Missed Census Deadline Will Keep Trump Administration from Excluding Undocumented Immigrants
Undocumented immigrants won't be excluded from 2020 Census data due to the Trump administration missing yet another deadline to deliver the apportionment numbers to Congress.
During a Department of Justice court hearing yesterday, lawyers said the likely timeline for the delivery of the apportionment numbers will be March 6 rather than January 20, according to Sarah Brannon, a managing attorney with the National American Civil Liberties Union's Voting Rights Project. Because the COVID-19 pandemic shortened their data review timeline, the Bureau missed the original December 31 deadline and needs additional weeks to conduct its analysis.
This change in date means that President-elect Joe Biden would have the opportunity to repeal Trump's July 2020 memo directing the Census Bureau to exclude undocumented immigrants from the apportionment data.
"What the Trump administration was proposing to do was to come up with a separate calculation of where undocumented individuals reside at the state level in the United States to then remove them from the total population numbers," Brannon said to Newsweek. "What will happen is the current presidential memorandum is repealed and then the Census Bureau has no directive to create that alternative number."
Without that other number factored in, information of where undocumented immigrants reside in the U.S. will not be available to the Biden administration. Instead, Biden will only see the total population of illegal residents in each state. According to Brannon, the designation will have lasting effects as the numbers are used to determine federal spending and assign the number of congressional seats each state receives.

"The most important part of counting illegal immigrants is that they use local services," said Elaine Kamarck, a senior fellow at the Brookings Institution, told Newsweek. "There are federal government formulas that use census data to determine money that goes down as low as counties."
Undocumented immigrants account for about 3 percent of the U.S. population, or roughly 11 million people, according to Kamarck. She added that population numbers, rather than citizenship data, are more important when allocating monies for public services such as water or energy.
"You do have to base federal aid to the states and localities on population, purely not citizenship status," Kamarck said. She added that the drafters of the Constitution would have counted population size rather than citizenship when taking the Census, but Trump has used this issue to create a political flashpoint out of a relatively small group of people.
"It is highly politicized out of proportion to its importance of the functioning of the U.S. government," Kamarck said.
In early summer 2020, the Trump administration embraced a Census Bureau recommendation to push the deadline for the apportionment numbers to April 2021 due to the COVID-19 pandemic. But then Trump reversed course and released the memorandum calling for the exclusion of undocumented immigrants from the Census data.
"This has been unprecedented behavior by a U.S. president to politicize mechanisms of collecting data, which is very detrimental," Brannon said.

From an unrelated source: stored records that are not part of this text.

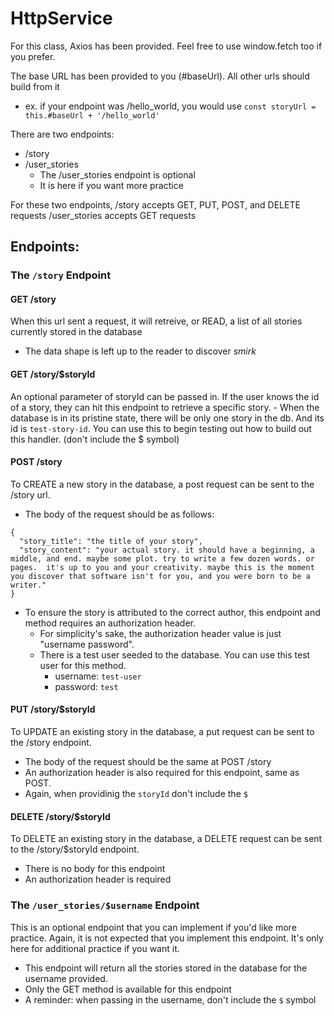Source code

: # HttpService
For this class, Axios has been provided. Feel free to use window.fetch too if you prefer.

The base URL has been provided to you (#baseUrl).  All other urls should build from it
- ex. if your endpoint was /hello_world, you would use `const storyUrl = this.#baseUrl + '/hello_world'` 

There are two endpoints:
- /story
- /user_stories
  -  The /user_stories endpoint is optional
  -  It is here if you want more practice

For these two endpoints, 
/story accepts GET, PUT, POST, and DELETE requests
/user_stories accepts GET requests

## Endpoints:

### The `/story` Endpoint

#### GET /story
When this url sent a request, it will retreive, or READ, a list of all stories currently stored in the database
- The data shape is left up to the reader to discover _smirk_

#### GET /story/$storyId
An optional parameter of storyId can be passed in.  If the user knows the id of a story, they can hit this endpoint to retrieve a specific story.
    - When the database is in its pristine state, there will be only one story in the db.  And its id is `test-story-id`.  You can use this to begin testing out
how to build out this handler. (don't include the $ symbol)

#### POST /story
To CREATE a new story in the database, a post request can be sent to the /story url.
- The body of the request should be as follows:

```
{
  "story_title": "the title of your story",
  "story_content": "your actual story. it should have a beginning, a middle, and end. maybe some plot. try to write a few dozen words. or pages.  it's up to you and your creativity. maybe this is the moment you discover that software isn't for you, and you were born to be a writer."
}
```
- To ensure the story is attributed to the correct author, this endpoint and method requires an authorization header.
    - For simplicity's sake, the authorization header value is just "username password".  
    - There is a test user seeded to the database.  You can use this test user for this method.
        - username: `test-user`
        - password: `test`
        
#### PUT /story/$storyId
To UPDATE an existing story in the database, a put request can be sent to the /story endpoint.
- The body of the request should be the same at POST /story
- An authorization header is also required for this endpoint, same as POST.
- Again, when providinig the `storyId` don't include the `$`

#### DELETE /story/$storyId
To DELETE an existing story in the database, a DELETE request can be sent to the /story/$storyId endpoint.
- There is no body for this endpoint
- An authorization header is required

### The `/user_stories/$username` Endpoint
This is an optional endpoint that you can implement if you'd like more practice.  Again, it is not expected that you implement this endpoint.  It's only here for additional practice if you want it.
- This endpoint will return all the stories stored in the database for the username provided.
- Only the GET method is available for this endpoint
- A reminder: when passing in the username, don't include the `$` symbol
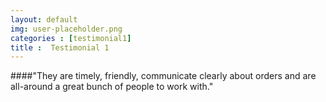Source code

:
 ```yaml
---
layout: default
img: user-placeholder.png
categories : [testimonial1]
title :  Testimonial 1
---
```


####"They are timely, friendly, communicate clearly about orders and are all-around a great bunch of people to work with."
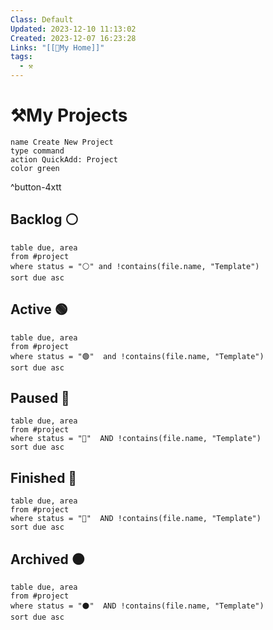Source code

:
 ```yaml
---
Class: Default
Updated: 2023-12-10 11:13:02
Created: 2023-12-07 16:23:28
Links: "[[🏡My Home]]"
tags:
  - ⚒
---
```


# ⚒My Projects

```button
name Create New Project
type command
action QuickAdd: Project
color green
```
^button-4xtt
## Backlog ⚪

```dataview
table due, area
from #project
where status = "⚪" and !contains(file.name, "Template")
sort due asc
```

## Active 🟢
```dataview
table due, area
from #project 
where status = "🟢"  and !contains(file.name, "Template")
sort due asc
```
## Paused 🔴
```dataview
table due, area
from #project 
where status = "🔴"  AND !contains(file.name, "Template")
sort due asc
```
## Finished 🔵
```dataview
table due, area
from #project 
where status = "🔵"  AND !contains(file.name, "Template")
sort due asc
```
## Archived ⚫
```dataview
table due, area
from #project 
where status = "⚫"  AND !contains(file.name, "Template")
sort due asc
```

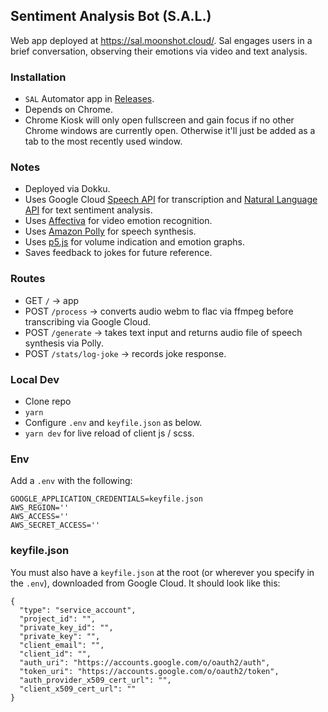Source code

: ## Sentiment Analysis Bot (S.A.L.)

Web app deployed at https://sal.moonshot.cloud/. Sal engages users in a brief conversation, observing their emotions via video and text analysis.

### Installation
* `SAL` Automator app in [Releases](https://github.com/MoonshotLab/sentiment-analysis-bot/releases/download/1.0/SAL.app.zip).
* Depends on Chrome.
* Chrome Kiosk will only open fullscreen and gain focus if no other Chrome windows are currently open. Otherwise it'll just be added as a tab to the most recently used window.

### Notes
* Deployed via Dokku.
* Uses Google Cloud [Speech API](https://cloud.google.com/speech/) for transcription and [Natural Language API](https://cloud.google.com/natural-language/) for text sentiment analysis.
* Uses [Affectiva](https://www.affectiva.com/) for video emotion recognition.
* Uses [Amazon Polly](https://aws.amazon.com/polly/) for speech synthesis.
* Uses [p5.js](https://p5js.org/) for volume indication and emotion graphs.
* Saves feedback to jokes for future reference.

### Routes
* GET `/` -> app
* POST `/process` -> converts audio webm to flac via ffmpeg before transcribing via Google Cloud.
* POST `/generate` -> takes text input and returns audio file of speech synthesis via Polly.
* POST `/stats/log-joke` -> records joke response.

### Local Dev
* Clone repo
* `yarn`
* Configure `.env` and `keyfile.json` as below.
* `yarn dev` for live reload of client js / scss.

### Env
Add a `.env` with the following:

```
GOOGLE_APPLICATION_CREDENTIALS=keyfile.json
AWS_REGION=''
AWS_ACCESS=''
AWS_SECRET_ACCESS=''
```

### keyfile.json
You must also have a `keyfile.json` at the root (or wherever you specify in the `.env`), downloaded from Google Cloud. It should look like this:

```
{
  "type": "service_account",
  "project_id": "",
  "private_key_id": "",
  "private_key": "",
  "client_email": "",
  "client_id": "",
  "auth_uri": "https://accounts.google.com/o/oauth2/auth",
  "token_uri": "https://accounts.google.com/o/oauth2/token",
  "auth_provider_x509_cert_url": "",
  "client_x509_cert_url": ""
}
```
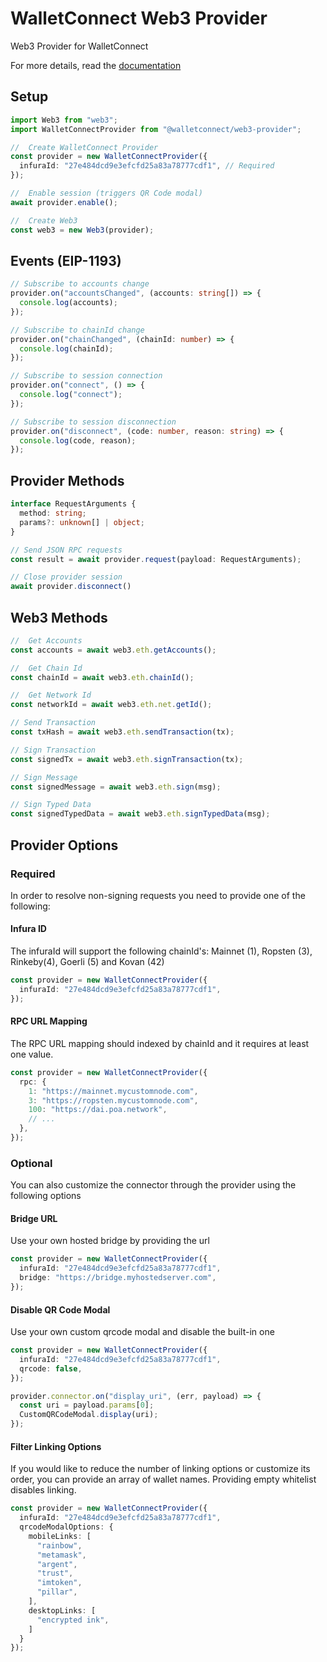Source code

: # WalletConnect Web3 Provider

Web3 Provider for WalletConnect

For more details, read the [documentation](https://docs.walletconnect.org)

## Setup

```typescript
import Web3 from "web3";
import WalletConnectProvider from "@walletconnect/web3-provider";

//  Create WalletConnect Provider
const provider = new WalletConnectProvider({
  infuraId: "27e484dcd9e3efcfd25a83a78777cdf1", // Required
});

//  Enable session (triggers QR Code modal)
await provider.enable();

//  Create Web3
const web3 = new Web3(provider);
```

## Events (EIP-1193)

```typescript
// Subscribe to accounts change
provider.on("accountsChanged", (accounts: string[]) => {
  console.log(accounts);
});

// Subscribe to chainId change
provider.on("chainChanged", (chainId: number) => {
  console.log(chainId);
});

// Subscribe to session connection
provider.on("connect", () => {
  console.log("connect");
});

// Subscribe to session disconnection
provider.on("disconnect", (code: number, reason: string) => {
  console.log(code, reason);
});
```

## Provider Methods

```typescript
interface RequestArguments {
  method: string;
  params?: unknown[] | object;
}

// Send JSON RPC requests
const result = await provider.request(payload: RequestArguments);

// Close provider session
await provider.disconnect()
```

## Web3 Methods

```typescript
//  Get Accounts
const accounts = await web3.eth.getAccounts();

//  Get Chain Id
const chainId = await web3.eth.chainId();

//  Get Network Id
const networkId = await web3.eth.net.getId();

// Send Transaction
const txHash = await web3.eth.sendTransaction(tx);

// Sign Transaction
const signedTx = await web3.eth.signTransaction(tx);

// Sign Message
const signedMessage = await web3.eth.sign(msg);

// Sign Typed Data
const signedTypedData = await web3.eth.signTypedData(msg);
```

## Provider Options

### Required

In order to resolve non-signing requests you need to provide one of the following:

#### Infura ID

The infuraId will support the following chainId's: Mainnet (1), Ropsten (3), Rinkeby(4), Goerli (5) and Kovan (42)

```typescript
const provider = new WalletConnectProvider({
  infuraId: "27e484dcd9e3efcfd25a83a78777cdf1",
});
```

#### RPC URL Mapping

The RPC URL mapping should indexed by chainId and it requires at least one value.

```typescript
const provider = new WalletConnectProvider({
  rpc: {
    1: "https://mainnet.mycustomnode.com",
    3: "https://ropsten.mycustomnode.com",
    100: "https://dai.poa.network",
    // ...
  },
});
```

### Optional

You can also customize the connector through the provider using the following options

#### Bridge URL

Use your own hosted bridge by providing the url

```typescript
const provider = new WalletConnectProvider({
  infuraId: "27e484dcd9e3efcfd25a83a78777cdf1",
  bridge: "https://bridge.myhostedserver.com",
});
```

#### Disable QR Code Modal

Use your own custom qrcode modal and disable the built-in one

```typescript
const provider = new WalletConnectProvider({
  infuraId: "27e484dcd9e3efcfd25a83a78777cdf1",
  qrcode: false,
});

provider.connector.on("display_uri", (err, payload) => {
  const uri = payload.params[0];
  CustomQRCodeModal.display(uri);
});
```

#### Filter Linking Options

If you would like to reduce the number of linking options or customize its order, you can provide an array of wallet names.
Providing empty whitelist disables linking.

```typescript
const provider = new WalletConnectProvider({
  infuraId: "27e484dcd9e3efcfd25a83a78777cdf1",
  qrcodeModalOptions: {
    mobileLinks: [
      "rainbow",
      "metamask",
      "argent",
      "trust",
      "imtoken",
      "pillar",
    ],
    desktopLinks: [
      "encrypted ink",
    ]
  }
});
```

She added that the Trump administration's politics have made information surrounding how the data being analyzed by the Bureau and when the results can be expected increasingly vague.
Lawsuits against Trump's directive ensued, but the U.S. Supreme Court decided last month to table a decision as to whether it was lawful to exclude undocumented immigrants, citing it was "premature." In December, Biden expressed his support of counting total population numbers without accounting for citizenship.
"The Supreme Court of the United States heard a case about whether everyone in America will be counted in the Census for the purpose of apportionment of Congressional seats, as the Constitution plainly and clearly requires. Or whether the partisan politics of intimidation and xenophobia will intentionally exclude specific groups of people from being counted," Biden said at the time.
The apportionment of seats is extremely important because when states lose representation in the House, they are likely to lose federal funding for vital services, too, Brannon said.
"If the directive had been implemented as intended, there would have been an impact on the total population count that would have caused the states of Texas, California and New Jersey to lose a Congressional seat they would have otherwise been entitled to," Brannon said.
She said she hopes the Bureau can increase transparency measures moving forward to increase accountability.
"This has become one of those hot-button issues in politics that some people got really exercised over," Kamarck said. "In the scheme of things, it's not the most important issue before America. Trump managed to use this in order to focus all of the grievances of his supporters on a scapegoat. The reality of the numbers doesn't comport with the rhetoric that's been attached to this."
Newsweek did not receive a reply to a request for comment from the U.S. Census Bureau before publication.